*PROBLEM TO SOLVE*
With pictures excluded, copy word for word the lines in the data below from the line containing "Source code" through the line containing "representation and memory".

*PROVIDED RECORDS*
┄┄┄┄┄┄┄┄┄┄┄┄┄┄┄┄┄┄┄┄

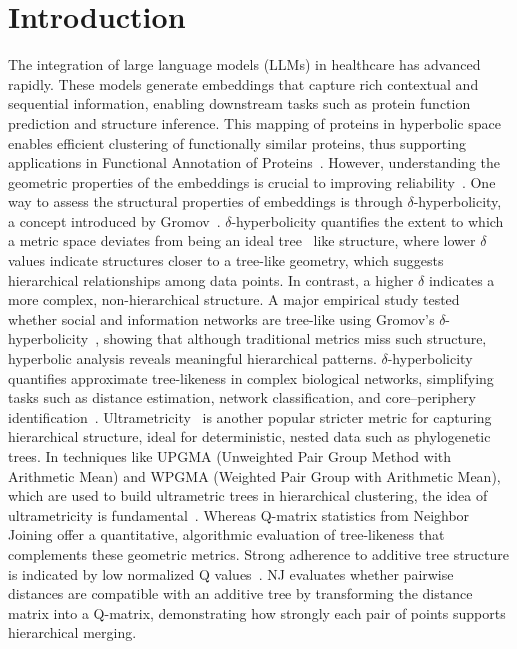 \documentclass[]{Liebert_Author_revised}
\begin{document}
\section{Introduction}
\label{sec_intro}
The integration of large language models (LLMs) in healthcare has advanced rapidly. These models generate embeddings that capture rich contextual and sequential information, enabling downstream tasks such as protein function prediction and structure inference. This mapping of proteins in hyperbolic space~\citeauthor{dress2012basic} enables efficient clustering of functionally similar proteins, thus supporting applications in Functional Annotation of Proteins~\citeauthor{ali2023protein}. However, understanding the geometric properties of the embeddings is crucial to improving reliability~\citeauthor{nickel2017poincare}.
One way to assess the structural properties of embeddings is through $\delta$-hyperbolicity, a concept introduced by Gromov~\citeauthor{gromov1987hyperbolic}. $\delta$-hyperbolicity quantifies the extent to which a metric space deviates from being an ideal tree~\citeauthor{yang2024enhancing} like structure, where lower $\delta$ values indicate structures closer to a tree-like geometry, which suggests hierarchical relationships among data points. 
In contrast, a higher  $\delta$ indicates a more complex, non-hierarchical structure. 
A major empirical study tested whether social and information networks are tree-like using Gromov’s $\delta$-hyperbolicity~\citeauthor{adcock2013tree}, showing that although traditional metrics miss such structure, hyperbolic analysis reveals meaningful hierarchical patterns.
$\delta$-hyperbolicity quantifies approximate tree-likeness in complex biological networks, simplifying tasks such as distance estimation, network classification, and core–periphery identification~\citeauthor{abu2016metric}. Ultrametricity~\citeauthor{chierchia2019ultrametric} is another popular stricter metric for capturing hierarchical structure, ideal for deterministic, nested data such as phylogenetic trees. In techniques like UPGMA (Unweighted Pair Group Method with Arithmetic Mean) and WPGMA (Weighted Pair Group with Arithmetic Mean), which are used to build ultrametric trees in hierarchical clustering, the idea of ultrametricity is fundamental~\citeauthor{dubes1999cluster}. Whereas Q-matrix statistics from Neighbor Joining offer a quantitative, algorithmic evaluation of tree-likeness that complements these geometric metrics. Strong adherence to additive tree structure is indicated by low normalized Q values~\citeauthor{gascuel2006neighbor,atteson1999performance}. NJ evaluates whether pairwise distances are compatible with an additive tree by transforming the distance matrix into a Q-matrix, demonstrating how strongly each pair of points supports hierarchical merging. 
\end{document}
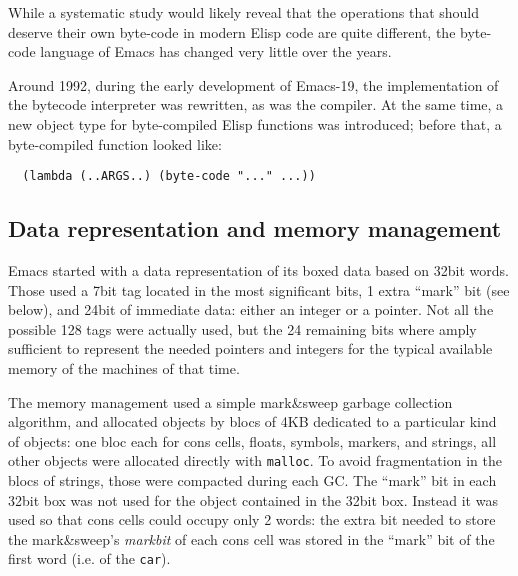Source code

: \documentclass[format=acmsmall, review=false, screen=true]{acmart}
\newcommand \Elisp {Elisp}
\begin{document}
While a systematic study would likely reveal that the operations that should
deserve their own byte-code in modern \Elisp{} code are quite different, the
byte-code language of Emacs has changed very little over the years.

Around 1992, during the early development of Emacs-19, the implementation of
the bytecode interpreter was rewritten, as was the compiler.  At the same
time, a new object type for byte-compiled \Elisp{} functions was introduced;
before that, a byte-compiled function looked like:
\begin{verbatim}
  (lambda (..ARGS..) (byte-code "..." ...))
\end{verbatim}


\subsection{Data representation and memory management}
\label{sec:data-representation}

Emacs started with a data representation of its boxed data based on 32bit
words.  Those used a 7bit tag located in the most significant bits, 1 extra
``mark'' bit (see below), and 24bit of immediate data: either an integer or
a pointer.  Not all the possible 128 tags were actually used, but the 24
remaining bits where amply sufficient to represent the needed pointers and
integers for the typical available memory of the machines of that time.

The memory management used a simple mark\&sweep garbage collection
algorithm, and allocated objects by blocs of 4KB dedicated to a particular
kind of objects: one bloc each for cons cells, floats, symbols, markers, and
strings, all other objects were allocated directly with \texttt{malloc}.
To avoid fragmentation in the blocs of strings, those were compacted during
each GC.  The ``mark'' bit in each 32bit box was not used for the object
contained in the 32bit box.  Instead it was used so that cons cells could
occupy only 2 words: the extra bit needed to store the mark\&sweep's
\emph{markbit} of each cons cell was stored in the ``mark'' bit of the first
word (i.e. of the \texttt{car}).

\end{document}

┄┄┄┄┄┄┄┄┄┄┄┄┄┄┄┄┄┄┄┄

*RESULT*
Source code

: \documentclass[format=acmsmall, review=false, screen=true]{acmart}
\newcommand \Elisp {Elisp}
\begin{document}
While a systematic study would likely reveal that the operations that should
deserve their own byte-code in modern \Elisp{} code are quite different, the
byte-code language of Emacs has changed very little over the years.

Around 1992, during the early development of Emacs-19, the implementation of
the bytecode interpreter was rewritten, as was the compiler.  At the same
time, a new object type for byte-compiled \Elisp{} functions was introduced;
before that, a byte-compiled function looked like:
\begin{verbatim}
  (lambda (..ARGS..) (byte-code "..." ...))
\end{verbatim}


\subsection{Data representation and memory management}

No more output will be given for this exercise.